Konunun daha iyi anlaşılması için aralarındaki pozitif yönlü ilişkiye ve birbirilerinden ayrışmalarına neden olan farklılıklarına göz atalım.
Felsefe ve Bilimin Ortak Özellikleri
Felsefe ve bilim, konunun detaylarına inildiğinde pek çok açıdan birbirine benzer özellikler taşımaktadır. Buna göre;
- İkisi de aklın ilkelerini temel alır.
- İnsan aklının birer ürünüdür.
- Daima bilme ve yeni bilgiye ulaşma ihtiyacından doğmaktadır.
- Esas amaçları, hayatı anlamlandırmak ve insan ile dünyaya dair merak edilen soruları cevaplandırabilmektir.
- Geçmişten bugüne gelmeyi başaran mevcut bilgilerle yetinilmez. Aksine hem felsefe hem de bilim daima arayış içindedir.
- Ortaya atılan teorilerin tamamı şüphe ve meraktan başlar.
- Mevcut bilgilerin genişletilmesi için sürekli yeni sorular sorulur.
Felsefe ve Bilimin Farkı
Kökeni insanlık tarihinin başlangıcına kadar uzanan felsefe ve bilim ilişkisi, aralarında kurdukları sıkı bağa rağmen bir noktada birbirinden uzaklaşmıştır. Bilim ve felsefenin birbirinden uzaklaştığı dönem, erken modern çağa geçildiği günlere denk gelmektedir. Dönemin gelişmelerine bakıldığında ise bilimin pek çok disiplin gibi tüm bilimlerin anası olarak anılan felsefeden ayrıldığı görülmektedir. Böylece bilim, kendi başına bir disiplin haline gelmeyi başaracaktır. Bilim ve felsefe farkı konusuna gelecek olursak şu noktalarda birbirlerinden ayrıldıklarını belirtelim;
- Felsefe aklın ve mantığın ilkelerine uygun hareket eder. Bilim ise deney ve gözlem gibi somut kanıtlara inanır.
- Bilimin araştırma konusu var olan üzerineyken felsefenin olması gereken üzerinedir.
- Felsefe bilgi açısından kümülatif gelişirken bilim, sürekli olarak değişmekte ve ilerlemektedir.
- Bilimde olaylar arasındaki nedensellik ilişkisine dikkat edilirken felsefede olayların var olma nedeni açıklanmaktadır.

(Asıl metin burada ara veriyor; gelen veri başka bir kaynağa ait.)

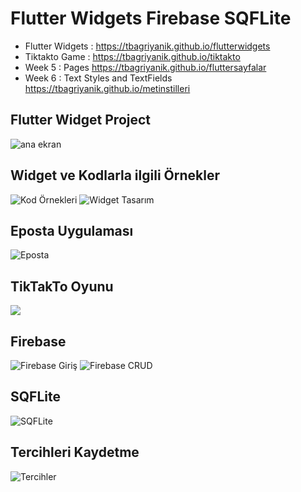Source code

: # Flutter Widgets Firebase SQFLite

* Flutter Widgets : https://tbagriyanik.github.io/flutterwidgets
* Tiktakto Game : https://tbagriyanik.github.io/tiktakto
* Week 5 : Pages https://tbagriyanik.github.io/fluttersayfalar 
* Week 6 : Text Styles and TextFields https://tbagriyanik.github.io/metinstilleri
  
## Flutter Widget Project

![ana ekran](https://github.com/tbagriyanik/Flutter-Widgets/blob/main/anaEkran.png)

## Widget ve Kodlarla ilgili Örnekler
![Kod Örnekleri](https://github.com/tbagriyanik/Flutter-Widgets/blob/main/Screenshot_20230916_232925.png)
![Widget Tasarım](https://github.com/tbagriyanik/Flutter-Widgets/blob/main/Screenshot_1694027580.png)

## Eposta Uygulaması
![Eposta](https://github.com/tbagriyanik/Flutter-Widgets/blob/main/Screenshot_20230917_132247.png)

## TikTakTo Oyunu
![](https://github.com/tbagriyanik/Flutter-Widgets/blob/main/11%20tiktak%20Screenshot_20230917_224019.png)

## Firebase
![Firebase Giriş](https://github.com/tbagriyanik/Flutter-Widgets/blob/main/Screenshot_1694027836.png)
![Firebase CRUD](https://github.com/tbagriyanik/Flutter-Widgets/blob/main/Screenshot_1694027824.png)

## SQFLite
![SQFLite](https://github.com/tbagriyanik/Flutter-Widgets/blob/main/12%20sql%20Screenshot_20230918_213437.png)

## Tercihleri Kaydetme
![Tercihler](https://github.com/tbagriyanik/Flutter-Widgets/blob/main/13%20prefs%20Screenshot_20230919_150648.png)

- Felsefede bugüne kadar toplanan bilgiler de dahil olmak üzere konular bütüncül bir bakış açısıyla ele alınır. Bilimde ise tam tersine konular parçalara ayrılmaktadır.
Felsefe Bilim midir?
Bilim ve felsefe arasındaki bağ, felsefenin de bir bilim olup olmadığı sorusunun sıklıkla sorgulanmasına neden olmaktadır. Her ne kadar belirli açılardan birbirlerine benzeseler de felsefe, bir bilim değildir. Bu önermenin insanların kafasını karıştırmasının esas nedeni ise felsefenin tüm bilimlerin anası kabul edilmesidir. Fakat olayın aslı İlk Çağ filozoflarının aynı zamanda birer bilim insanı olmaları ve çeşitli bilim dallarının akıl yürütme ve merak ilkesini temel alarak araştırma yapmalarıdır. Peki, felsefe neden bilim değildir?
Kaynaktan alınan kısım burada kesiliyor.